Only Ward 1 Alderman Ben Carver voted against the rezoning. Ward 3 Alderman Eric Parker recused himself from the vote because until recently he worked with the land''s developer, Frank Brewer.  


Brewer plans to build 63 single-family homes on the property, according to plans filed with the city. 


Residents of the nearby Academy Place and Stonegate subdivisions, however, were adamantly against the zoning change and housing plans. After the meeting, John Gaskin, who serves as president of the Academy Place Homeowner''s Association, wasn''t happy with the board.  


"I seriously think they dropped the ball on this one," Gaskin said.  


Ward 4 Alderman Richard Corey made the motion to approve the zoning change "based on changing conditions in the area," he said. Corey cited three or four other recent zoning changes near the site, from business districts to residential.  


The city''s planning and zoning commission last week recommended aldermen approve the rezoning. City Planner Ben Griffith did, as well.  


Ward 5 Alderman Jeremiah Dumas said he voted in favor of the rezoning because he respects the judgement of the city''s planners.  


"I really trust the opinion of these individuals I hold in high regard," Dumas said. 


Still, Gaskin and attorney John Crecink, who was representing the Academy Place Homeowner''s Association, said conditions in the area have not changed since last year at this time, when the former Board of Aldermen denied Brewer''s request to rezone the property from a C-2 district to a R-3 multi-family district. The same group of residents last year protested the C-2 to R-3 request. 


"No change has happened in the past year," Gaskin said. 


In the time since last summer, Griffith drew up the R-3A district, saying the "multi-family" title in the R-3 district was confusing to some. Nearby residents thought developers could construct apartment buildings in an R-3 district, but that''s not the case, Griffith said, though it does allow duplexes and triplexes. The R-3A single-family district doesn''t allow duplexes or triplexes.  


Attorney John Moore, who spoke to the Board of Aldermen with Brewer, said the property has been for sale for roughly a decade, but still has received no takers. He and Brewer said the parcel probably would remain on the market if it remained a commercial property.  

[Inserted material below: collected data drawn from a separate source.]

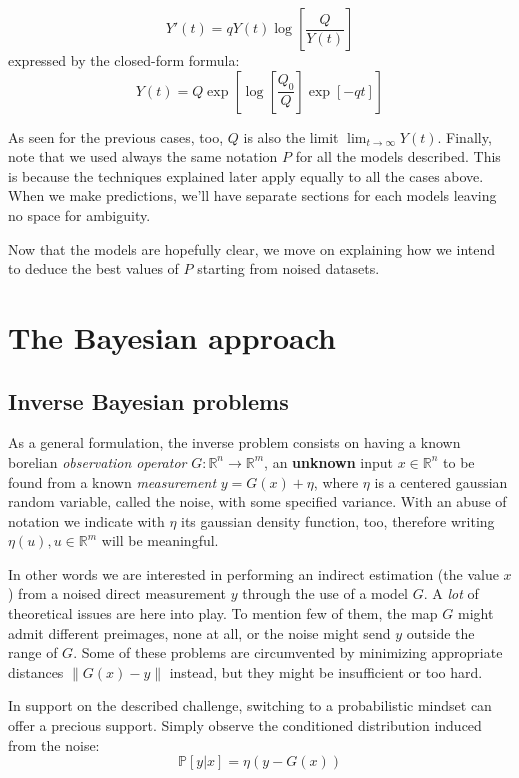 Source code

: \documentclass[9pt]{article}
\newcommand{\norm}[1]{\left\lVert#1\right\rVert}
\begin{document}
\begin{equation}
 Y'(t) = q Y(t) \log \left [\frac{Q} {Y(t)} \right ]
\end{equation}
expressed by the closed-form formula:
\begin{equation}
Y(t) = Q \exp	\left [
	\log \left [ \frac{Q_0}{Q} \right ]
	\exp \left [ -q t \right ]
		\right ]
\end{equation} 


As seen for the previous cases, too, $Q$ is also the limit
$\lim_{t \to \infty} Y(t)$.
Finally, note that we used always the same notation $P$ for all the models
described. This is because the techniques explained later apply equally
to all the cases above. When we make predictions, we'll have separate sections
for each models leaving no space for ambiguity.


Now that the models are hopefully clear, we move on explaining how we
intend to deduce the best values of $P$ starting from noised datasets.

\section {The Bayesian approach}
\subsection {Inverse Bayesian problems}
As a general formulation, the inverse problem 
consists on having a known borelian \emph{observation operator}
$G: \mathbb{R}^n \to \mathbb{R}^m$, an \textbf{unknown} 
input $x \in \mathbb{R}^n$ to be found from
a known \emph{measurement} $y = G(x) + \eta$, where $\eta$ is a centered
gaussian random variable, called the noise, with some specified variance.
With an abuse of notation we indicate with $\eta$ its gaussian
density function, too, therefore writing 
$\eta(u), u \in \mathbb{R}^m$ will be meaningful.


In other words we are interested in performing an indirect estimation 
(the value $x$) from a noised direct measurement $y$
through the use of a model $G$.
A \emph{lot} of theoretical issues are here into play. To mention
few of them, the map $G$ might admit different preimages, none at all,
or the noise might send $y$ outside the range of $G$.
Some of these problems are circumvented by minimizing appropriate distances
$\norm{G(x) - y}$ instead, but they might be insufficient or too hard.


In support on the described challenge,
switching to a probabilistic mindset can offer a precious support.
Simply observe the conditioned distribution induced from the noise:
\begin{equation}
	\mathbb{P} [ y | x] = \eta(y - G(x))
\end{equation}
\end{document}
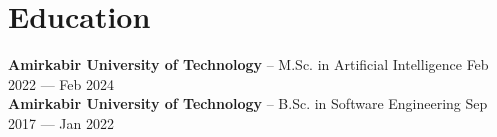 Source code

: \section*{Education}
\textbf{Amirkabir University of Technology} -- M.Sc. in Artificial Intelligence \hfill Feb 2022 --- Feb 2024 \\
\textbf{Amirkabir University of Technology} -- B.Sc. in Software Engineering \hfill Sep 2017 --- Jan 2022 \\ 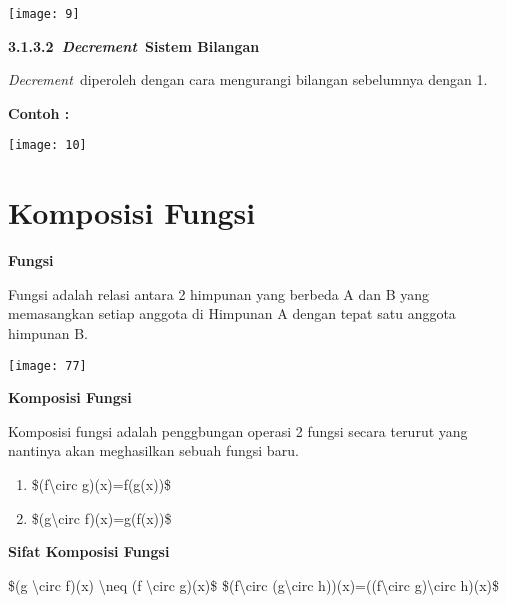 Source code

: \documentclass[11pt,fleqn]{book} %
\begin{document}
\begin{center}
\noindent \texttt{[image: 9]}
\end{center}

\noindent 

\noindent \textbf{3.1.3.2~\textit{Decrement~}Sistem Bilangan}

\textit{Decrement~}diperoleh dengan cara mengurangi bilangan sebelumnya dengan 1.

\noindent \textbf{Contoh :}

\begin{center}
\noindent \texttt{[image: 10]}
\end{center}

\noindent 

\noindent

\section{Komposisi Fungsi}

\noindent \textbf{Fungsi}

\noindent Fungsi adalah relasi antara 2 himpunan yang berbeda A dan B yang memasangkan setiap anggota di Himpunan A dengan tepat satu anggota himpunan B.

\begin{center}
\noindent \texttt{[image: 77]}
\end{center}

\noindent \textbf{Komposisi Fungsi }

\noindent Komposisi fungsi adalah penggbungan operasi 2 fungsi secara terurut yang nantinya akan meghasilkan sebuah fungsi baru.

\begin{enumerate}
\item  \$(f{\textbackslash}circ g)(x)=f(g(x))\$

\item  \$(g{\textbackslash}circ f)(x)=g(f(x))\$
\end{enumerate}

\noindent 

\noindent \textbf{Sifat Komposisi Fungsi }

\noindent \$(g {\textbackslash}circ f)(x) {\textbackslash}neq (f {\textbackslash}circ g)(x)\$ \$(f{\textbackslash}circ (g{\textbackslash}circ h))(x)=((f{\textbackslash}circ g){\textbackslash}circ h)(x)\$
\end{document}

"This property is never going to move as a C-2," Moore said. "There''s way too much commercial property in Starkville already." 

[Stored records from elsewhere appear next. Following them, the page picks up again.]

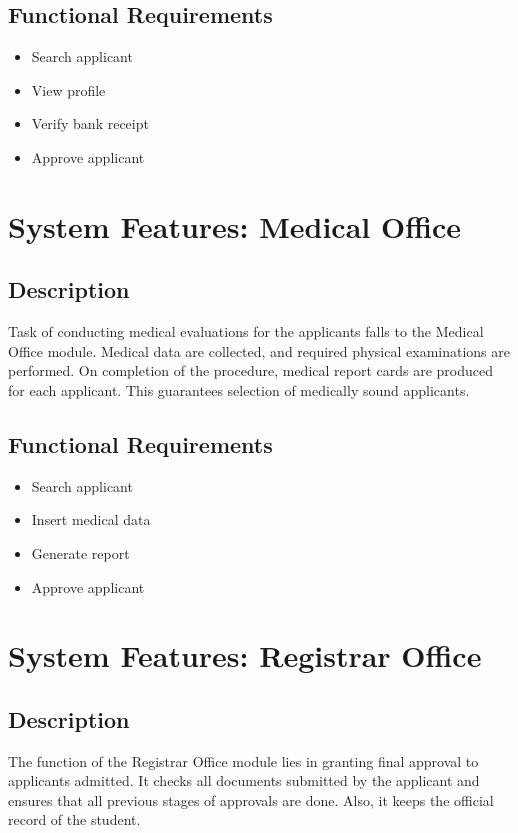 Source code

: \subsection{Functional Requirements}

\begin{itemize}
    \item Search applicant
    \item View profile
    \item Verify bank receipt
    \item Approve applicant
\end{itemize}

\section{System Features: Medical Office}

\subsection{Description}
Task of conducting medical evaluations for the applicants falls to the Medical Office module.
Medical data are collected, and required physical examinations are performed.
On completion of the procedure, medical report cards are produced for each applicant.
This guarantees selection of medically sound applicants.

\subsection{Functional Requirements}


\begin{itemize}
    \item Search applicant
    \item Insert medical data
    \item Generate report
    \item Approve applicant
\end{itemize}

\section{System Features: Registrar Office}

\subsection{Description}
The function of the Registrar Office module lies in granting final approval to applicants admitted. 
It checks all documents submitted by the applicant and ensures that all previous stages of approvals are done. 
Also, it keeps the official record of the student.

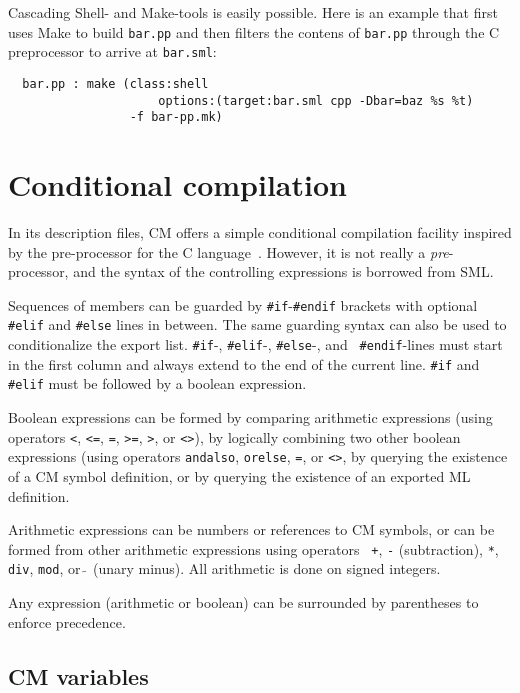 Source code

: \documentclass{article}
\begin{document}
Cascading Shell- and Make-tools is easily possible.  Here is an
example that first uses Make to build {\tt bar.pp} and then filters
the contens of {\tt bar.pp} through the C preprocessor to arrive at
{\tt bar.sml}:

\begin{verbatim}
  bar.pp : make (class:shell
                     options:(target:bar.sml cpp -Dbar=baz %s %t)
                 -f bar-pp.mk)
\end{verbatim}

\section{Conditional compilation}
\label{sec:preproc}

In its description files, CM offers a simple conditional compilation
facility inspired by the pre-processor for the C language~\cite{k&r2}.
However, it is not really a {\it pre}-processor, and the syntax of the
controlling expressions is borrowed from SML.

Sequences of members can be guarded by {\tt \#if}-{\tt \#endif}
brackets with optional {\tt \#elif} and {\tt \#else} lines in between.
The same guarding syntax can also be used to conditionalize the export
list.  {\tt \#if}-, {\tt \#elif}-, {\tt \#else}-, and {\tt
\#endif}-lines must start in the first column and always
extend to the end of the current line.  {\tt \#if} and {\tt \#elif}
must be followed by a boolean expression.

Boolean expressions can be formed by comparing arithmetic expressions
(using operators {\tt <}, {\tt <=}, {\tt =}, {\tt >=}, {\tt >}, or
{\tt <>}), by logically combining two other boolean expressions (using
operators {\tt andalso}, {\tt orelse}, {\tt =}, or {\tt <>}, by
querying the existence of a CM symbol definition, or by querying the
existence of an exported ML definition.

Arithmetic expressions can be numbers or references to CM symbols, or
can be formed from other arithmetic expressions using operators {\tt
+}, {\tt -} (subtraction), \verb|*|, {\tt div}, {\tt mod}, or $\tilde{~}$
(unary minus).  All arithmetic is done on signed integers.

Any expression (arithmetic or boolean) can be surrounded by
parentheses to enforce precedence.

\subsection{CM variables}
\label{sec:cmvars}
\end{document}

Aldermen still must approve Brewer''s land development plans, but Gaskin said the city might be in store for a legal battle about the zoning change. 


"We''ll talk about our legal options tomorrow," Gaskin said, but did not elaborate.  

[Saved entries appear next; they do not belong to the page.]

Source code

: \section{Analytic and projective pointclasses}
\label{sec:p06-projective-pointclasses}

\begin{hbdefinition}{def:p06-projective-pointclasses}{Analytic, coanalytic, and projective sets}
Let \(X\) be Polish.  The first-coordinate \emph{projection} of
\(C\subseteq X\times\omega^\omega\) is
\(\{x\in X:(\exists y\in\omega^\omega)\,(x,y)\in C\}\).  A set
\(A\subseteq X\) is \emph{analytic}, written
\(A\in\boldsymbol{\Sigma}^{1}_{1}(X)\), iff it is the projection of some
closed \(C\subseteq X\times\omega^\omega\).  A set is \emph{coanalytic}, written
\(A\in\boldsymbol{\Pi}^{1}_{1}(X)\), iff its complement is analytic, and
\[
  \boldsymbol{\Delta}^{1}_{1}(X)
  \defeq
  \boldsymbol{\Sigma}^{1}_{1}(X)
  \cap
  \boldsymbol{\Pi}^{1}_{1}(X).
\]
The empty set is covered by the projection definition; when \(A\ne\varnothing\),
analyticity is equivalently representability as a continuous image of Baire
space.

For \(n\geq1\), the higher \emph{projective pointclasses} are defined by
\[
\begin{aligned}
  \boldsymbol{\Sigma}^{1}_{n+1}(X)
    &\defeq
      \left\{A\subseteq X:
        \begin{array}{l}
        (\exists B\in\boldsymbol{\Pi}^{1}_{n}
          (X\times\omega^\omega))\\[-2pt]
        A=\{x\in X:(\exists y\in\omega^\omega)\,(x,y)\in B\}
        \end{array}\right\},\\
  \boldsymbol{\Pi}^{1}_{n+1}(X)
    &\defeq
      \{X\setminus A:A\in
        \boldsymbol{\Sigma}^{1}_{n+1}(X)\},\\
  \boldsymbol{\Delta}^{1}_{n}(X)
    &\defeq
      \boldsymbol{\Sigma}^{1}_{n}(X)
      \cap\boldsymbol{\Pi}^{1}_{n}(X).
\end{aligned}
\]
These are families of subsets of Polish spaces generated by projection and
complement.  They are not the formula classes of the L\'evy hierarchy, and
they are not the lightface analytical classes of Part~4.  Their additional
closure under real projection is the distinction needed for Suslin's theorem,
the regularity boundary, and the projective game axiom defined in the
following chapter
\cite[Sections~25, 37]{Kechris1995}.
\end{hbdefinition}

Brewer, on the other hand, was relieved aldermen approved the rezoning.  


"I just want to thank the board for trusting their planning and zoning people," Brewer said.  




Other business 


In other business, the Board of Aldermen approved the striping of new bicycle lanes on two heavily traveled streets in town.   


The first new lanes will run along each side of Jackson Street, from Lampkin Street to Green Street. This stretch of road recently was paved with city funds. 


New striping will include bicycle lanes 4 1/2 feet wide on each side. Of the 4 1/2 feet, 3 feet will be asphalt while the remaining 18 inches will be concrete gutter. 


The second set of new lanes will run along each side of Montgomery Street, from Lampkin Street to Yellow Jacket Drive. Those lanes also will be 4 1/2 feet in width.  


Both the Jackson and Montgomery Street bike lanes eventually will be extended when the city paves the remainder of those roads with federal stimulus dollars.  


When the stimulus sections are done, the path will extend all the way to Highway 12 on Jackson Street. On Montgomery Street, meanwhile, the lanes will continue to Locksley Way, then stop before picking up again from Lynn Lane to Academy Road.  


The lanes on Montgomery Street also would extend a few blocks north from Lampkin Street, up to Highway 182.  


Jim Gafford, who spoke on behalf of the city''s sidewalk committee, said the new lanes will make the roads safer for cyclists and motorists. 


"We''re really not trying to promote more cycling; we''re trying to promote safety," Gafford said. "The cyclists are already out there."